Thailändisches Fischcurry

Eine meiner liebsten Kindheitserinnerungen dreht sich um die Schweiz, genauer gesagt das Tessin. Die Schwester meiner Mutter (oder einfacher: Meine Tante) lebt dort am Laggo Maggiore mit ihrer Familie (also ihrem Mann und meinen drei Cousinen). Wir sind jedes Jahr hingefahren und es war ein Traum.
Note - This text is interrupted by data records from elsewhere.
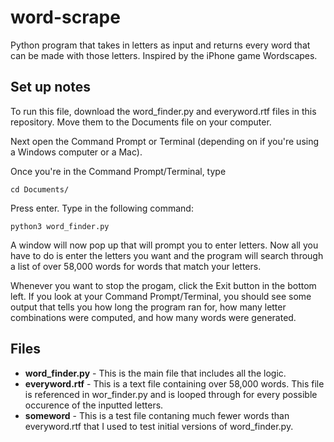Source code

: # word-scrape
Python program that takes in letters as input and returns every word that can be made with those letters. Inspired by the iPhone game Wordscapes. 

## Set up notes
To run this file, download the word_finder.py and everyword.rtf files in this repository. Move them to the Documents file on your computer. 

Next open the Command Prompt or Terminal (depending on if you're using a Windows computer or a Mac). 

Once you're in the Command Prompt/Terminal, type

`cd Documents/` 

Press enter. Type in the following command:

`python3 word_finder.py`

A window will now pop up that will prompt you to enter letters. Now all you have to do is enter the letters you want and the program will search through a list of over 58,000 words for words that match your letters.

Whenever you want to stop the progam, click the Exit button in the bottom left. If you look at your Command Prompt/Terminal, you should see some output that tells you how long the program ran for, how many letter combinations were computed, and how many words were generated.

## Files
- **word_finder.py** - This is the main file that includes all the logic.
- **everyword.rtf** - This is a text file containing over 58,000 words. This file is referenced in wor_finder.py and is looped through for every possible occurence of the inputted letters.
- **someword** - This is a test file contaning much fewer words than everyword.rtf that I used to test initial versions of word_finder.py.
Die Tessiner Bergdörfer, italienisches Eis direkt am See, Ausflüge und tolle Abendessen mit Salaten und vor allem (Traum meiner schlaflosen Nächte) frisch aufgebackene Brötchen, die wir noch lauwarm mit ordentlich Butter verputzt haben… Meine Mutter hat jedes Mal Geschenke mitgeschleppt (ist ja klar) und meine drei Cousinen erhielten jedes Mal riesige Packungen Eiskonfekt. Damit meine ich nicht das Eiskonfekt wie es häufig im Kino verkauft wird, sondern diese kleinen runden Schokoladenklötzchen, verpackt in bunter Folie, die im Mund dieses kühle Gefühl erzeugen. Meine Cousinen waren ganz verrückt danach und deshalb bekamen sie es alle Jahre wieder… na ja… oder zumindest bis zu dem Zeitpunkt als sich herausstellte, dass sie das Zeug nicht ausstehen konnten und nur meiner Mutter zuliebe nie etwas gesagt hatten. Ich habe damals eine wichtige Lektion gelernt: Wenn Du etwas nicht magst: Sei ehrlich oder es wird Dich für immer verfolgen…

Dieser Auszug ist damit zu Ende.